Saved entries:

↓↓↓

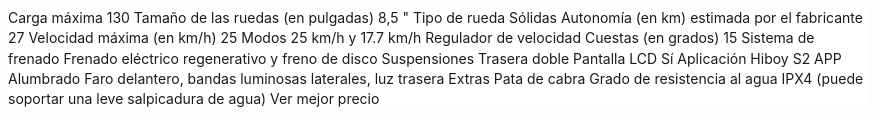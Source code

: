 <td>Carga máxima</td>
<td>130</td>
</tr>
<tr>
<td>Tamaño de las ruedas (en pulgadas)</td>
<td>8,5 "</td>
</tr>
<tr>
<td>Tipo de rueda</td>
<td>Sólidas</td>
</tr>
<tr>
<td>Autonomía (en km) estimada por el fabricante</td>
<td>27</td>
</tr>
<tr>
<td>Velocidad máxima (en km/h)</td>
<td>25</td>
</tr>
<tr>
<td>Modos</td>
<td>25 km/h y 17.7 km/h
Regulador de velocidad</td>
</tr>
<tr>
<td>Cuestas (en grados)</td>
<td>15</td>
</tr>
<tr>
<td>Sistema de frenado</td>
<td>Frenado eléctrico regenerativo y freno de disco</td>
</tr>
<tr>
<td>Suspensiones</td>
<td>Trasera doble</td>
</tr>
<tr>
<td>Pantalla LCD</td>
<td>Sí</td>
</tr>
<tr>
<td>Aplicación</td>
<td>Hiboy S2 APP</td>
</tr>
<tr>
<td>Alumbrado</td>
<td>Faro delantero, bandas luminosas laterales, luz trasera</td>
</tr>
<tr>
<td>Extras</td>
<td>Pata de cabra</td>
</tr>
<tr>
<td>Grado de resistencia al agua</td>
<td>IPX4 (puede soportar una leve salpicadura de agua)</td>
</tr>
<tr>
<td></td>
<td> <a class="buy-button" rel="nofollow noreferrer noopener" target="_blank" data-href="amzn-hiboy-s2">Ver mejor precio</a>
</td>
</tr>
</table>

↑↑↑

WORK REQUEST:
Give back the data exactly. Pictures stay out.

OUTPUT FOR THIS EXERCISE:
Source code

: <td>Carga máxima</td>
<td>130</td>
</tr>
<tr>
<td>Tamaño de las ruedas (en pulgadas)</td>
<td>8,5 "</td>
</tr>
<tr>
<td>Tipo de rueda</td>
<td>Sólidas</td>
</tr>
<tr>
<td>Autonomía (en km) estimada por el fabricante</td>
<td>27</td>
</tr>
<tr>
<td>Velocidad máxima (en km/h)</td>
<td>25</td>
</tr>
<tr>
<td>Modos</td>
<td>25 km/h y 17.7 km/h
Regulador de velocidad</td>
</tr>
<tr>
<td>Cuestas (en grados)</td>
<td>15</td>
</tr>
<tr>
<td>Sistema de frenado</td>
<td>Frenado eléctrico regenerativo y freno de disco</td>
</tr>
<tr>
<td>Suspensiones</td>
<td>Trasera doble</td>
</tr>
<tr>
<td>Pantalla LCD</td>
<td>Sí</td>
</tr>
<tr>
<td>Aplicación</td>
<td>Hiboy S2 APP</td>
</tr>
<tr>
<td>Alumbrado</td>
<td>Faro delantero, bandas luminosas laterales, luz trasera</td>
</tr>
<tr>
<td>Extras</td>
<td>Pata de cabra</td>
</tr>
<tr>
<td>Grado de resistencia al agua</td>
<td>IPX4 (puede soportar una leve salpicadura de agua)</td>
</tr>
<tr>
<td></td>
<td> <a class="buy-button" rel="nofollow noreferrer noopener" target="_blank" data-href="amzn-hiboy-s2">Ver mejor precio</a>
</td>
</tr>
</table>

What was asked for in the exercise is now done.